The 10+ year view on Python packaging (what's yours?)

BrenBarn · September 6, 2023, 4:44am

You may be underestimating what a package manager has to do. In particular, if it’s going to do dependency resolution (and people will want it to), then it may have to solve rather difficult mathematical problems that will indeed be CPU-bound.

I don’t think that is true. The reason is simple: many, many end-users/developers will eventually be in a situation where they have an old project using Python 3.X, but also start working on a new project that needs (or uses a library that is new enough to need) a later Python 3.Y. And they don’t want to upgrade the Python version in the old project, because that will require updating a bunch of libraries as well, and they don’t want to disturb the working configuration they have.

That situation is unsolvable without Python version management. Moreover, even if you don’t absolutely need to have the later version for the second project, you might still want to get it, or just to try something out, without having to screw up your carefully-prepared dependency stack in existing environments.

It’s the same reason people use venvs in the first place: they want to have independent environments, so they can, e.g., try upgrading a library in one environment to test it with a given project, or because different projects have incompatible requirements. All of those situations apply just as well to the Python version.

I see it is as much better in the long run to shift to regarding Python as “just another dependency” — because, well, it is a dependency. When you have a piece of Python code, Python is part of what it needs to run, and there are constraints on what versions of Python will work, just as there are for other libraries. It’s only the limitations of current tools that make us accustomed to managing Python separately from all the other things in the environment.

It may not be needed in such cases, but having it available does no harm. Moreover, in the long run, I don’t see any reason why Python provided by the OS, or by python.org, should not be actually a manager that manages Python. In the case of Linux distributions, for instance, I think this would go a good way towards alleviating the problems we currently have with “the system Python”. If “the system Python” is just an environment among many, then it becomes much easier to explain to people that they should create an environment for their own work that is separate from that, and it becomes easier for them to do that as well, because the tool to do so is already built in.

That is potentially true, and I agree that that might be the rare case where the manager might not be used. However, as you say, such platforms are niche. The vast majority of cases will not require such special handling.

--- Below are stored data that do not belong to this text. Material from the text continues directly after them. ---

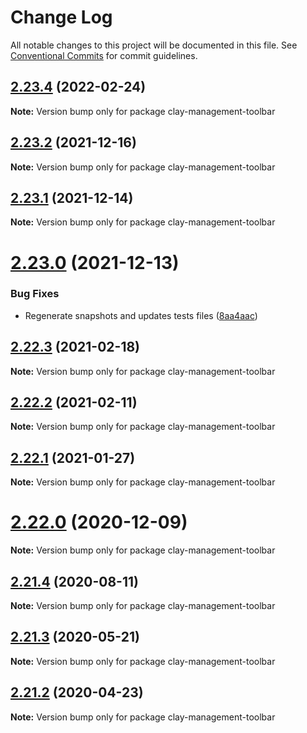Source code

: # Change Log

All notable changes to this project will be documented in this file.
See [Conventional Commits](https://conventionalcommits.org) for commit guidelines.

## [2.23.4](https://github.com/liferay/clay/tree/master/packages/clay-management-toolbar/compare/v2.23.3...v2.23.4) (2022-02-24)

**Note:** Version bump only for package clay-management-toolbar





## [2.23.2](https://github.com/liferay/clay/compare/v2.23.1...v2.23.2) (2021-12-16)

**Note:** Version bump only for package clay-management-toolbar





## [2.23.1](https://github.com/liferay/clay/tree/master/packages/clay-management-toolbar/compare/v2.23.0...v2.23.1) (2021-12-14)

**Note:** Version bump only for package clay-management-toolbar





# [2.23.0](https://github.com/liferay/clay/tree/master/packages/clay-management-toolbar/compare/v2.22.4...v2.23.0) (2021-12-13)


### Bug Fixes

* Regenerate snapshots and updates tests files ([8aa4aac](https://github.com/liferay/clay/tree/master/packages/clay-management-toolbar/commit/8aa4aac))





## [2.22.3](https://github.com/liferay/clay/tree/master/packages/clay-management-toolbar/compare/v2.22.2...v2.22.3) (2021-02-18)

**Note:** Version bump only for package clay-management-toolbar





## [2.22.2](https://github.com/liferay/clay/tree/master/packages/clay-management-toolbar/compare/v2.22.1...v2.22.2) (2021-02-11)

**Note:** Version bump only for package clay-management-toolbar





## [2.22.1](https://github.com/liferay/clay/tree/master/packages/clay-management-toolbar/compare/v2.22.0...v2.22.1) (2021-01-27)

**Note:** Version bump only for package clay-management-toolbar





# [2.22.0](https://github.com/liferay/clay/tree/master/packages/clay-management-toolbar/compare/v2.21.5...v2.22.0) (2020-12-09)

**Note:** Version bump only for package clay-management-toolbar





## [2.21.4](https://github.com/liferay/clay/tree/master/packages/clay-management-toolbar/compare/v2.21.3...v2.21.4) (2020-08-11)

**Note:** Version bump only for package clay-management-toolbar





## [2.21.3](https://github.com/liferay/clay/tree/master/packages/clay-management-toolbar/compare/v2.21.2...v2.21.3) (2020-05-21)

**Note:** Version bump only for package clay-management-toolbar





## [2.21.2](https://github.com/liferay/clay/tree/master/packages/clay-management-toolbar/compare/v2.21.1...v2.21.2) (2020-04-23)

**Note:** Version bump only for package clay-management-toolbar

Plus, people who have to deal with such situations will usually already know they’re likely to have to do some extra work to get things working (e.g., compiling Python themselves).

uranusjr · September 6, 2023, 4:59am

Oh wow, I didn’t know there’s people using it in production. Do you know how ABI compatibility is for the bundled compiler? I’ve been wanted to make more use of this as a better build backend solution (my POC) to how setuptools detects and uses a local compiler, but did not due to worries on compatibility since CPython is obviously not built with the same compiler.

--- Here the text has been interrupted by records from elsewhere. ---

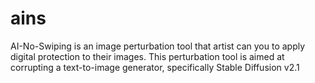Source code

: # ains
AI-No-Swiping is an image perturbation tool that artist can you to apply digital protection to their images. This perturbation tool is aimed at corrupting a text-to-image generator, specifically Stable Diffusion v2.1
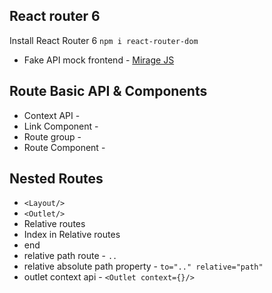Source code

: ## React router 6 

Install React Router 6 `npm i react-router-dom`

* Fake API mock frontend - [Mirage JS](https://miragejs.com/tutorial/intro/)

## Route Basic API & Components

* Context API - <BrowserRouter></BrowserRouter>
* Link Component - <Link></Link>
* Route group - <Routes></Routes>
* Route Component - <Route></Route>

## Nested Routes

* `<Layout/>`
* `<Outlet/>`
* Relative routes
* Index in Relative routes
* end
* relative path route - `..`
* relative absolute path property - `to=".." relative="path"`
* outlet context api - `<Outlet context={}/>`
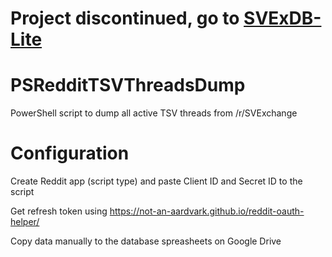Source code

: # Project discontinued, go to [SVExDB-Lite](https://github.com/Cu3PO42/SVExDB-Lite)

# PSRedditTSVThreadsDump
PowerShell script to dump all active TSV threads from /r/SVExchange

# Configuration
Create Reddit app (script type) and paste Client ID and Secret ID to the script

Get refresh token using https://not-an-aardvark.github.io/reddit-oauth-helper/

Copy data manually to the database spreasheets on Google Drive


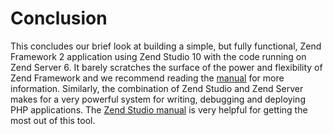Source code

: Conclusion
==========

This concludes our brief look at building a simple, but fully functional, Zend Framework 2 application using Zend Studio 10 with the code running on Zend Server 6. It barely scratches the surface of the power and flexibility of Zend Framework and we recommend reading the [manual](http://framework.zend.com/manual) for more information. Similarly, the combination of Zend Studio and Zend Server makes for a very powerful system for writing, debugging and deploying PHP applications. The [Zend Studio manual](http://files.zend.com/help/Zend-Studio-10/zend-studio.htm) is very helpful for getting the most out of this tool.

ofek · September 6, 2023, 5:03am

I haven’t delved too deeply into that yet to give an accurate answer since we only target a specific minor version of Python at any given moment.

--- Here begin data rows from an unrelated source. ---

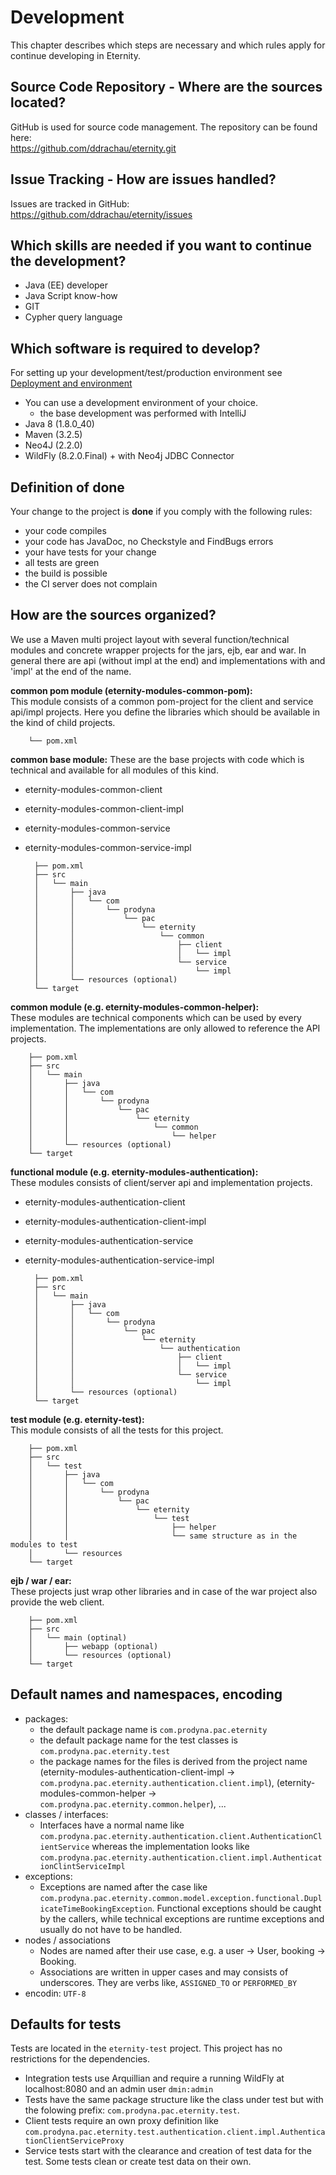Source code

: # Development

This chapter describes which steps are necessary and which rules apply for continue developing in Eternity.

## Source Code Repository - Where are the sources located?

GitHub is used for source code management. The repository can be found here:  
https://github.com/ddrachau/eternity.git

## Issue Tracking - How are issues handled?

Issues are tracked in GitHub:  
https://github.com/ddrachau/eternity/issues

## Which skills are needed if you want to continue the development?

* Java (EE) developer
* Java Script know-how
* GIT
* Cypher query language

## Which software is required to develop?

For setting up your development/test/production environment see 
[Deployment and environment](./deployment.md)

* You can use a development environment of your choice.
    * the base development was performed with IntelliJ
* Java 8 (1.8.0_40)
* Maven (3.2.5)
* Neo4J (2.2.0) 
* WildFly (8.2.0.Final) + with Neo4j JDBC Connector

## Definition of done

Your change to the project is **done** if you comply with the following rules:
* your code compiles
* your code has JavaDoc, no Checkstyle and FindBugs errors
* your have tests for your change
* all tests are green
* the build is possible
* the CI server does not complain

## How are the sources organized?

We use a Maven multi project layout with several function/technical modules and concrete wrapper projects for the jars, 
ejb, ear and war. In general there are api (without impl at the end) and implementations with and 'impl' at the end of
the name.

**common pom module (eternity-modules-common-pom):**  
This module consists of a common pom-project for the client and service api/impl projects. Here you define the
libraries which should be available in the kind of child projects.

        └── pom.xml

**common base module:**
These are the base projects with code which is technical and available for all modules of this kind.
* eternity-modules-common-client
* eternity-modules-common-client-impl
* eternity-modules-common-service
* eternity-modules-common-service-impl

        ├── pom.xml
        ├── src
        │   └── main
        │       ├── java
        │       │   └── com
        │       │       └── prodyna
        │       │           └── pac
        │       │               └── eternity
        │       │                   └── common
        │       │                       ├── client
        │       │                       │   └── impl
        │       │                       └── service
        │       │                           └── impl
        │       └── resources (optional)
        └── target


**common module (e.g. eternity-modules-common-helper):**  
These modules are technical components which can be used by every implementation. The implementations are only allowed
to reference the API projects.
        
        ├── pom.xml
        ├── src
        │   └── main
        │       ├── java
        │       │   └── com
        │       │       └── prodyna
        │       │           └── pac
        │       │               └── eternity
        │       │                   └── common
        │       │                       └── helper
        │       └── resources (optional)
        └── target
        
**functional module (e.g. eternity-modules-authentication):**  
These modules consists of client/server api and implementation projects. 
* eternity-modules-authentication-client
* eternity-modules-authentication-client-impl
* eternity-modules-authentication-service
* eternity-modules-authentication-service-impl

        ├── pom.xml
        ├── src
        │   └── main
        │       ├── java
        │       │   └── com
        │       │       └── prodyna
        │       │           └── pac
        │       │               └── eternity
        │       │                   └── authentication
        │       │                       ├── client
        │       │                       │   └── impl
        │       │                       └── service
        │       │                           └── impl
        │       └── resources (optional)
        └── target

**test module (e.g. eternity-test):**  
This module consists of all the tests for this project.

        ├── pom.xml
        ├── src
        │   └── test
        │       ├── java
        │       │   └── com
        │       │       └── prodyna
        │       │           └── pac
        │       │               └── eternity
        │       │                   └── test
        │       │                       ├── helper
        │       │                       └── same structure as in the modules to test
        │       └── resources
        └── target

**ejb / war / ear:**  
These projects just wrap other libraries and in case of the war project also provide the web client.

        ├── pom.xml
        ├── src
        │   └── main (optinal)
        │       ├── webapp (optional)
        │       └── resources (optional)
        └── target

## Default names and namespaces, encoding

* packages:
    * the default package name is `com.prodyna.pac.eternity`
    * the default package name for the test classes is `com.prodyna.pac.eternity.test`
    * the package names for the files is derived from the project name (eternity-modules-authentication-client-impl ->
    `com.prodyna.pac.eternity.authentication.client.impl`), (eternity-modules-common-helper -> 
    `com.prodyna.pac.eternity.common.helper`), ...
* classes / interfaces:
    * Interfaces have a normal name like `com.prodyna.pac.eternity.authentication.client.AuthenticationClientService` 
    whereas the implementation looks like 
    `com.prodyna.pac.eternity.authentication.client.impl.AuthenticationClintServiceImpl`
* exceptions:
    * Exceptions are named after the case like 
    `com.prodyna.pac.eternity.common.model.exception.functional.DuplicateTimeBookingException`. Functional exceptions 
     should be caught by the callers, while technical exceptions are runtime exceptions and usually do not have to be
     handled.
* nodes / associations
    * Nodes are named after their use case, e.g. a user -> User, booking -> Booking.
    * Associations are written in upper cases and may consists of underscores. They are verbs like, `ASSIGNED_TO` or 
     `PERFORMED_BY`
* encodin: `UTF-8`


## Defaults for tests

Tests are located in the `eternity-test` project. This project has no restrictions for the dependencies.

* Integration tests use Arquillian and require a running WildFly at localhost:8080 and an admin user `dmin:admin`
* Tests have the same package structure like the class under test but with the folowing prefix: 
`com.prodyna.pac.eternity.test`.
* Client tests require an own proxy definition like 
`com.prodyna.pac.eternity.test.authentication.client.impl.AuthenticationClientServiceProxy`
* Service tests start with the clearance and creation of test data for the test. Some tests clean or create test data
on their own.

uranusjr · September 6, 2023, 5:19am

I see, thanks. At least I know it works for one person on one C compiler version against one Python build, a 100% increase from what I knew yesterday. I assume you’re on Linux and a GCC-compiled Python?

ofek · September 6, 2023, 1:07pm

Yes that is correct but actually there was a commit on the PR where I forgot to gate the patch by CentOS 6 and it also passed on the other platforms.

BrenBarn · September 14, 2023, 5:58am

There’s another difference between pip and conda that I find notable but keep forgetting to mention in these threads. When you install or remove a package, pip only calculates the “forward” dependencies (i.e., what is needed to make the package you specify work), but conda also considers the “backward” dependencies (i.e., when you do what you asked for, will anything else stop working). Conda tracks the entire environment state, but pip only considers the packages you’re asking it to deal with.

For instance, if package A depends on package B, and you install A, both pip and conda will install A and B. But if you do pip uninstall B, pip will do it, leaving A in a broken state.^[1] Conda won’t allow this; if you do conda remove B, it will show you the plan of what it’s going to remove, which will include removing A, because it knows that A depends on B and thus won’t let you break the environment by removing B without also removing A.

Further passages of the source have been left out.